§ **The problem**
Only these lines of the data below are wanted: the one with "String nim, fullName, classPlacement;", the one with "if (!has(students, nim, 0))", and any lines between them, each repeated exactly.

§ **Plain-text document sources**
##########
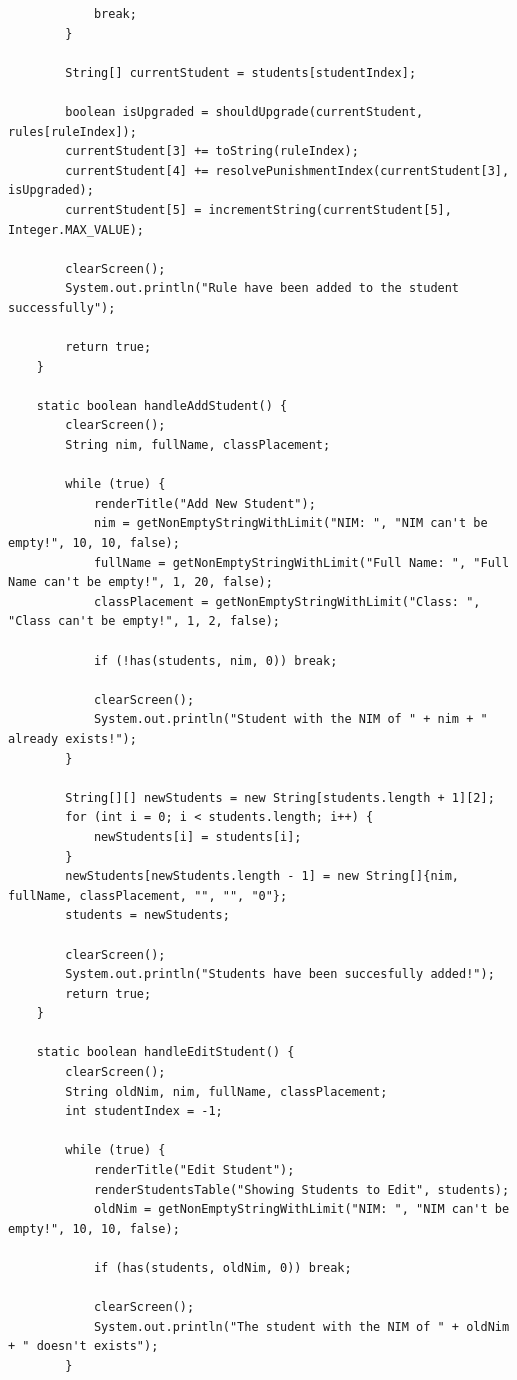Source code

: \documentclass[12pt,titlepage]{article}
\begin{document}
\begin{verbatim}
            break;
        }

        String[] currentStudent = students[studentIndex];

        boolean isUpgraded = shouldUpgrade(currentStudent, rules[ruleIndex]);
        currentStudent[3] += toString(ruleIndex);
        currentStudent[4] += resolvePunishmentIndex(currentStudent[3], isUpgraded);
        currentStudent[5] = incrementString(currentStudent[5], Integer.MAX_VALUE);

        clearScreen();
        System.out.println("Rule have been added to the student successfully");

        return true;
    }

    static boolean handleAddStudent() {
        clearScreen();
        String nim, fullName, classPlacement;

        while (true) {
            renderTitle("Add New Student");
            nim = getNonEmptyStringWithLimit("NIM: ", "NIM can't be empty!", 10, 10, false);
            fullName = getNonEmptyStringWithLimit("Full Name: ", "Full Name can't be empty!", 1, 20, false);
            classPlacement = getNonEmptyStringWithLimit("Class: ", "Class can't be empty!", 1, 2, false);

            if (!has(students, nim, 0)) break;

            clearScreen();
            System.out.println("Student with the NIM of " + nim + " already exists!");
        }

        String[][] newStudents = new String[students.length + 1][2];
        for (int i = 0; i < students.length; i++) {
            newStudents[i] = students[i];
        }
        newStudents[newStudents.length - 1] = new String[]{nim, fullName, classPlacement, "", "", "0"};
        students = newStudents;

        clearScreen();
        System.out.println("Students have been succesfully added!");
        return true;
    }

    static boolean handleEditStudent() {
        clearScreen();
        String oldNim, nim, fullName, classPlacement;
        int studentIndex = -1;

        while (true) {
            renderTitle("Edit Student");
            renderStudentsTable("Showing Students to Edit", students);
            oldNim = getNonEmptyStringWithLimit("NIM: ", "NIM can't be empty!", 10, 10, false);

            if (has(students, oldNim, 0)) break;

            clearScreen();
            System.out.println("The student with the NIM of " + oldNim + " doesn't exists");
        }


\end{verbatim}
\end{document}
##########
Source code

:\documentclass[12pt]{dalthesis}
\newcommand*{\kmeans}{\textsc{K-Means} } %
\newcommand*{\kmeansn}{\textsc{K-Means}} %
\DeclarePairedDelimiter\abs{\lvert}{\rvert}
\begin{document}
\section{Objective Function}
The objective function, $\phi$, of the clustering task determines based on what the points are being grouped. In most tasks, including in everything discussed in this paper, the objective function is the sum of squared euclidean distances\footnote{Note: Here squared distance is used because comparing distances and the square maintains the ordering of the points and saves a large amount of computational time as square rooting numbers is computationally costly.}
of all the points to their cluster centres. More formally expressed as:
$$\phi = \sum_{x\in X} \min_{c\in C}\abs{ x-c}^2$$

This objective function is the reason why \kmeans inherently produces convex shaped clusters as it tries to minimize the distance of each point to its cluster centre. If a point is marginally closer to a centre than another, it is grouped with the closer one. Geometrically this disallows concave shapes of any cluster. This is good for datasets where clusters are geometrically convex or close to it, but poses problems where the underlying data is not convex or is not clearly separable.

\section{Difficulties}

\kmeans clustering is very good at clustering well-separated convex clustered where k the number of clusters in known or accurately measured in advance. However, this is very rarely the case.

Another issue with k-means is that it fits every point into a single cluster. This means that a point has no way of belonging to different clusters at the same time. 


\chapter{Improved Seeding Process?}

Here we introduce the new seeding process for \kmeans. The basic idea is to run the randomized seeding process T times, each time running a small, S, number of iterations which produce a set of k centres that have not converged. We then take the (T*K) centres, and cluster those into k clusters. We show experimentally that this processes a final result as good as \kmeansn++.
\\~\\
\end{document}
##########
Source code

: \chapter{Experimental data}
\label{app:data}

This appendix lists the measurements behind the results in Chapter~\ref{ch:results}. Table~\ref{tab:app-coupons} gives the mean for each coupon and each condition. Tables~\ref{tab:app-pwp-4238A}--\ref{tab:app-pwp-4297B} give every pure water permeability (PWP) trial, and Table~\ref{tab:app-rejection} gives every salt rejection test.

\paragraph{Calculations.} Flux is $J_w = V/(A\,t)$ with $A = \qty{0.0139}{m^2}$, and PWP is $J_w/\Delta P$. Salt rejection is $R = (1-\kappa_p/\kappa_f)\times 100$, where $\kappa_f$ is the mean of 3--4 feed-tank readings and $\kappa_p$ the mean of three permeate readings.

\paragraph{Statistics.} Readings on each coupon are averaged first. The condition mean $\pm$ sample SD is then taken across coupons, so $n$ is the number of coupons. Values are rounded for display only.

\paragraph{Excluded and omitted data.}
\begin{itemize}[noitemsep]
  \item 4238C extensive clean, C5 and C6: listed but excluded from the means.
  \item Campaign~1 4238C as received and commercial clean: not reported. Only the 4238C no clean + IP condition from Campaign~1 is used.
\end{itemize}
##########
§ **Answer section**
        String nim, fullName, classPlacement;

        while (true) {
            renderTitle("Add New Student");
            nim = getNonEmptyStringWithLimit("NIM: ", "NIM can't be empty!", 10, 10, false);
            fullName = getNonEmptyStringWithLimit("Full Name: ", "Full Name can't be empty!", 1, 20, false);
            classPlacement = getNonEmptyStringWithLimit("Class: ", "Class can't be empty!", 1, 2, false);

            if (!has(students, nim, 0)) break;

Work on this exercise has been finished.